***** Exercise materials

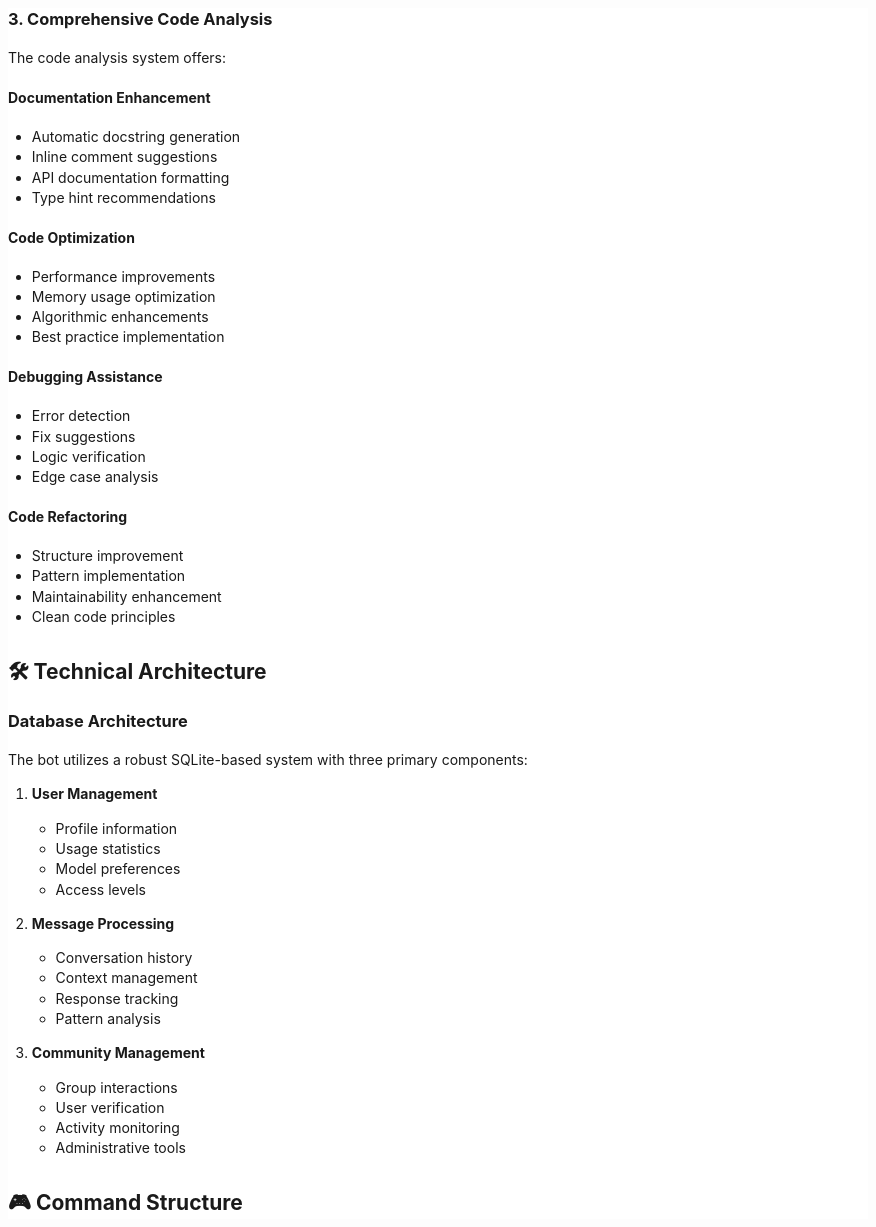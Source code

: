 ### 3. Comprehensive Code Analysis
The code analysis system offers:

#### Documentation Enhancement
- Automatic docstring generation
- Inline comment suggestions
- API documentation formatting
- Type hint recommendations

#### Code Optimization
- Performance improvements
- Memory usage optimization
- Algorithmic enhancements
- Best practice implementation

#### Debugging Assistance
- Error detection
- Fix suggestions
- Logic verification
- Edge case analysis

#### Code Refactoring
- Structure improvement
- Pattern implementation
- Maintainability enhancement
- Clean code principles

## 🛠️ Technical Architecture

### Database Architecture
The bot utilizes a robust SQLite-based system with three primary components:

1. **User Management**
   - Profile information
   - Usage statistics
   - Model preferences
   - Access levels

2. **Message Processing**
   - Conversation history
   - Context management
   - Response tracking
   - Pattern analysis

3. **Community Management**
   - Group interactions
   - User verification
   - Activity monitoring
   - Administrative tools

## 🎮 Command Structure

**********
***** Exercise materials

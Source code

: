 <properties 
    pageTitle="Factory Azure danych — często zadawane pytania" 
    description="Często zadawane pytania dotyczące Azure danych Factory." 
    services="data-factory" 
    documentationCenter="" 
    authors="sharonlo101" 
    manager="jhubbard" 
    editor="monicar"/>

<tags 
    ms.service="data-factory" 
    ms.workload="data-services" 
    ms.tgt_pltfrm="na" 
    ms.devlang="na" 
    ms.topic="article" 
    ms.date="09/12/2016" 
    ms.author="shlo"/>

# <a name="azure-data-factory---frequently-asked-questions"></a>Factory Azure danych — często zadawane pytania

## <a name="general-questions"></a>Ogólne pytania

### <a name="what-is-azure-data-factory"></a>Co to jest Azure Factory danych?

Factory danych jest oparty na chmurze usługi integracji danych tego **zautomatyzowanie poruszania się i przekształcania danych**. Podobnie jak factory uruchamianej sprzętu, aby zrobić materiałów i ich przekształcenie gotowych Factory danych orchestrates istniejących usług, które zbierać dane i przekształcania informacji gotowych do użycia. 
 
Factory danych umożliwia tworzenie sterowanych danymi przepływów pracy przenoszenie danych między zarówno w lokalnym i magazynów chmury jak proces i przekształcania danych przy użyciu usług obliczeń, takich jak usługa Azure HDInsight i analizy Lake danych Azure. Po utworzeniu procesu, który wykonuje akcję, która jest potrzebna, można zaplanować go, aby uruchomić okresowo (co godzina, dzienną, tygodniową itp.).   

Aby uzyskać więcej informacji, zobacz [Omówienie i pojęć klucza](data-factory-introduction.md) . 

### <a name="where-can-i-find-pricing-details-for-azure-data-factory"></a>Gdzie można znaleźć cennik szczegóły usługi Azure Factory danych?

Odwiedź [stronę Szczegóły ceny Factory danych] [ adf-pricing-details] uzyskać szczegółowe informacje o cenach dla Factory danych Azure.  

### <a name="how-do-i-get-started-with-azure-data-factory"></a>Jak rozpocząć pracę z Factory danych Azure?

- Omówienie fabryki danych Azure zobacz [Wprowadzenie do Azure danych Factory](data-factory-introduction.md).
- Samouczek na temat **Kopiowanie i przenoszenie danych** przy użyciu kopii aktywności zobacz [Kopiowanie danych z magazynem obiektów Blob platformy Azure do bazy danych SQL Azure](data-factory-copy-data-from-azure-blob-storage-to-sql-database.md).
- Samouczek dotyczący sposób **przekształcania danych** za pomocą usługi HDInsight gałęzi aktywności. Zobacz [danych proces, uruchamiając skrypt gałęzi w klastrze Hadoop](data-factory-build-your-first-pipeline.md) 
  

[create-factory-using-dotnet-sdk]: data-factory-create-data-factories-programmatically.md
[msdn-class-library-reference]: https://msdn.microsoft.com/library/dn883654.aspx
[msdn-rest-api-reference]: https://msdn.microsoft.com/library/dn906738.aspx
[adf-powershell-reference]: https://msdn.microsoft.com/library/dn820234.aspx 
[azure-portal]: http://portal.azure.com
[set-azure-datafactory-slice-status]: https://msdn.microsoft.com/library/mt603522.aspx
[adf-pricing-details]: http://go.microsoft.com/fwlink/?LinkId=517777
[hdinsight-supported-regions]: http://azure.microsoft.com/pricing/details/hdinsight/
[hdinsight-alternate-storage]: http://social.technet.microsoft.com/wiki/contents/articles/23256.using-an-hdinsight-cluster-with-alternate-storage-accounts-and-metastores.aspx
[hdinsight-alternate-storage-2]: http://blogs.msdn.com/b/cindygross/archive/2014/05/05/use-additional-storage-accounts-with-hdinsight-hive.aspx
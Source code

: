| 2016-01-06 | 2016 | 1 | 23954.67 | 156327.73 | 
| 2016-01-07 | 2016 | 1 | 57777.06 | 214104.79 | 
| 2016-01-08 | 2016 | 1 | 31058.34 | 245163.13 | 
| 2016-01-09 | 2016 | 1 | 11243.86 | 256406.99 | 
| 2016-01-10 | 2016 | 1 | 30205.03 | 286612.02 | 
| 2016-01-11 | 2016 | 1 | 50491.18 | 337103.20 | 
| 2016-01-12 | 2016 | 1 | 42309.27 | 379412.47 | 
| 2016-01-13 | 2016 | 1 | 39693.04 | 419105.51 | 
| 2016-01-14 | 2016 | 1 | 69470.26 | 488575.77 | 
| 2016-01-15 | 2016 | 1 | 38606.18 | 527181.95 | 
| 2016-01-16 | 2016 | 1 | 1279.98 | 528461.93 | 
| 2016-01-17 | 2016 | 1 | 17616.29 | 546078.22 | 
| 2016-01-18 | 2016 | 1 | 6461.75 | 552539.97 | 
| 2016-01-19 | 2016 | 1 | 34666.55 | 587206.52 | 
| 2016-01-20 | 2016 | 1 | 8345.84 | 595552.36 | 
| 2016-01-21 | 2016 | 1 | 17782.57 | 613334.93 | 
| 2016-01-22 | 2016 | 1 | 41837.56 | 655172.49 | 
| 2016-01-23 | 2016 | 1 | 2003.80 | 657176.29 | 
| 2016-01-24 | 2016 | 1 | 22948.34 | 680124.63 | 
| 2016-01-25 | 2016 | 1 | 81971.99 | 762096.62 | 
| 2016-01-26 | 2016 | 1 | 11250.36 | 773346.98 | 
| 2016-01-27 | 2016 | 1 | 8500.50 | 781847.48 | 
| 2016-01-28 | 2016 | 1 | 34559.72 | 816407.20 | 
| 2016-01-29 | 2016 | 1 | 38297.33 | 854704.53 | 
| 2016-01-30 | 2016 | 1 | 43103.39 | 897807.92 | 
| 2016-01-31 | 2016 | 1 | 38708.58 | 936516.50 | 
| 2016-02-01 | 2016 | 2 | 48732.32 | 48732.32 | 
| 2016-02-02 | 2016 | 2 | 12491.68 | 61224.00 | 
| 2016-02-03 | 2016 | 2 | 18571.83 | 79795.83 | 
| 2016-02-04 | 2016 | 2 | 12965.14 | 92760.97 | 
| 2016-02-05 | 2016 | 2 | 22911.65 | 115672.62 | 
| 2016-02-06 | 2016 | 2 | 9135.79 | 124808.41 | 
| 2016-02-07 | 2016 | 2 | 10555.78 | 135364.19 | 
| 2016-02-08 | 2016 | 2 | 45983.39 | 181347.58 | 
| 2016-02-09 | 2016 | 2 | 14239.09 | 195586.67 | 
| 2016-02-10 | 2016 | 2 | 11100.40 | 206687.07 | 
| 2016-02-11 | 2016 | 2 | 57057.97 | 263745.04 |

**********

Copy every line of the records above that contains "użyciu".

Factory danych umożliwia tworzenie sterowanych danymi przepływów pracy przenoszenie danych między zarówno w lokalnym i magazynów chmury jak proces i przekształcania danych przy użyciu usług obliczeń, takich jak usługa Azure HDInsight i analizy Lake danych Azure. Po utworzeniu procesu, który wykonuje akcję, która jest potrzebna, można zaplanować go, aby uruchomić okresowo (co godzina, dzienną, tygodniową itp.).   
- Samouczek na temat **Kopiowanie i przenoszenie danych** przy użyciu kopii aktywności zobacz [Kopiowanie danych z magazynem obiektów Blob platformy Azure do bazy danych SQL Azure](data-factory-copy-data-from-azure-blob-storage-to-sql-database.md).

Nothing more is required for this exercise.